Brooks also said that one recommendation the survey made was that the city explore a “pattern book,” where architects can draw up plans that would fit on specific sizes of lots, and those plans could be designed to fit the codes of every municipality in Muscatine County.  He said the City of Muscatine was already looking into this.

He also gave the council some food for thought, saying the town loses and gains about the same number of commuters each day – for every West Liberty resident that goes into Iowa City, Muscatine or the Quad Cities to work, about the same number from each of those communities comes into West Liberty to work. “Think about where we could be if we can keep our own citizens working here in town. Think about where we could be if we had housing for those thousands of people that come to work in West Liberty.” The top employment sectors for commuters into West Liberty included production, education, science, installation work, and what was termed “general business.”
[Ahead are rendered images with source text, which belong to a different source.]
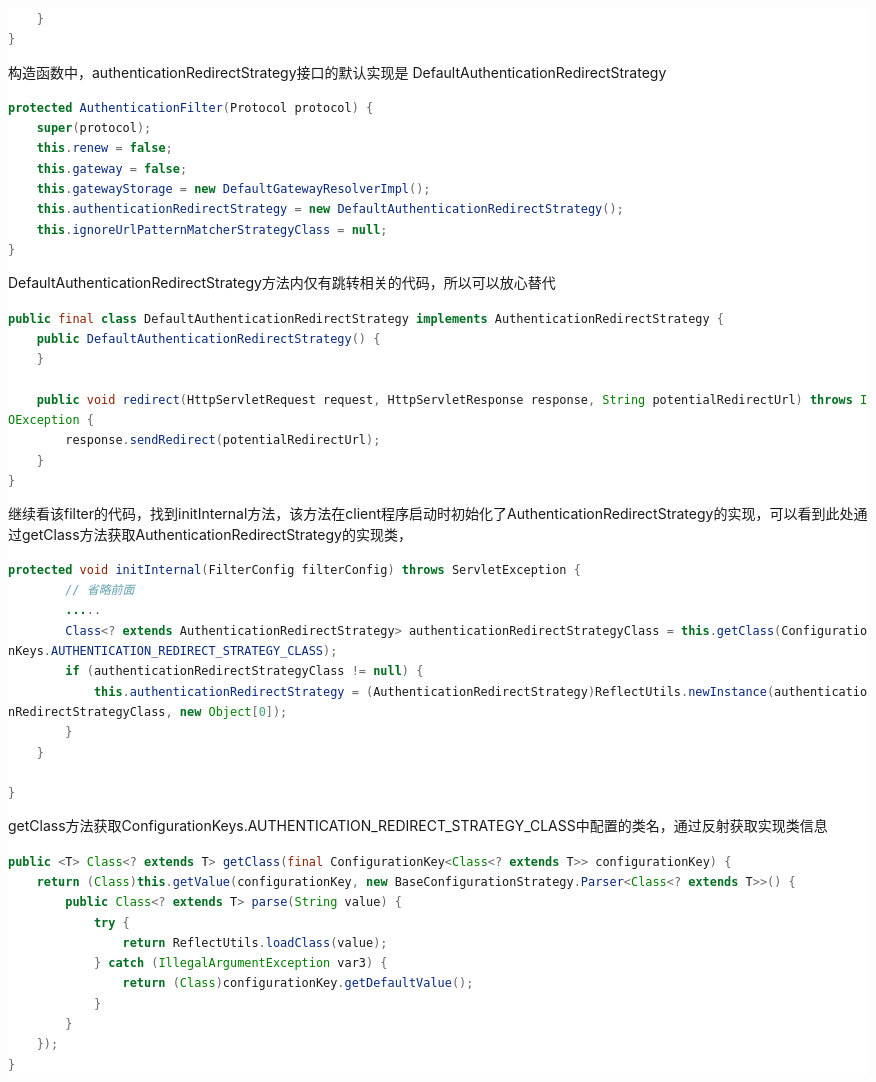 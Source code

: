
 ```java
    }
}
```

构造函数中，authenticationRedirectStrategy接口的默认实现是 DefaultAuthenticationRedirectStrategy

```java
protected AuthenticationFilter(Protocol protocol) {
    super(protocol);
    this.renew = false;
    this.gateway = false;
    this.gatewayStorage = new DefaultGatewayResolverImpl();
    this.authenticationRedirectStrategy = new DefaultAuthenticationRedirectStrategy();
    this.ignoreUrlPatternMatcherStrategyClass = null;
}
```

DefaultAuthenticationRedirectStrategy方法内仅有跳转相关的代码，所以可以放心替代

```java
public final class DefaultAuthenticationRedirectStrategy implements AuthenticationRedirectStrategy {
    public DefaultAuthenticationRedirectStrategy() {
    }

    public void redirect(HttpServletRequest request, HttpServletResponse response, String potentialRedirectUrl) throws IOException {
        response.sendRedirect(potentialRedirectUrl);
    }
}
```

继续看该filter的代码，找到initInternal方法，该方法在client程序启动时初始化了AuthenticationRedirectStrategy的实现，可以看到此处通过getClass方法获取AuthenticationRedirectStrategy的实现类，

```java
protected void initInternal(FilterConfig filterConfig) throws ServletException {
		// 省略前面 
    	.....
        Class<? extends AuthenticationRedirectStrategy> authenticationRedirectStrategyClass = this.getClass(ConfigurationKeys.AUTHENTICATION_REDIRECT_STRATEGY_CLASS);
        if (authenticationRedirectStrategyClass != null) {
            this.authenticationRedirectStrategy = (AuthenticationRedirectStrategy)ReflectUtils.newInstance(authenticationRedirectStrategyClass, new Object[0]);
        }
    }

}
```

getClass方法获取ConfigurationKeys.AUTHENTICATION_REDIRECT_STRATEGY_CLASS中配置的类名，通过反射获取实现类信息

```java
public <T> Class<? extends T> getClass(final ConfigurationKey<Class<? extends T>> configurationKey) {
    return (Class)this.getValue(configurationKey, new BaseConfigurationStrategy.Parser<Class<? extends T>>() {
        public Class<? extends T> parse(String value) {
            try {
                return ReflectUtils.loadClass(value);
            } catch (IllegalArgumentException var3) {
                return (Class)configurationKey.getDefaultValue();
            }
        }
    });
}
```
The researchers contacted the largest businesses in West Liberty and learned that most of those commuters fell under entry-level salary employees. Brooks said if any of those employees were looking to purchase a home in West Liberty, it would fall into the less than $150,000 price. And right now, there are no homes in town for sale under that price, with perhaps two sold in the last two years at that price point. Currently, it costs about $375,000 to build a three-bedroom, two-bath home in town.

“We’ve got a gap,” he said. “How do we close that gap? We’ve talked about tax relief … what we haven’t talked about it partnering with non-profit organizations. We have a wonderful non-profit organization in town that provides subsidized housing to low-income and disabled residents. So, we can continue to look at how we can best continue to support that non-profit doing that work. There are a lot of different avenues that we can pursue when it comes to subsidizing the cost of housing without talking about scary things like Section 8. It’s always a big red flag when it comes to government and housing development. I’m just telling you there are other options and other avenues to consider. But when this data is showing that all these people that are coming to town, many of which would like to live here but don’t have an option, need a home where they can rent for under $1,000 a month, or buy a house for under $150,000, $100,000, we’re going to have to start thinking outside the box.”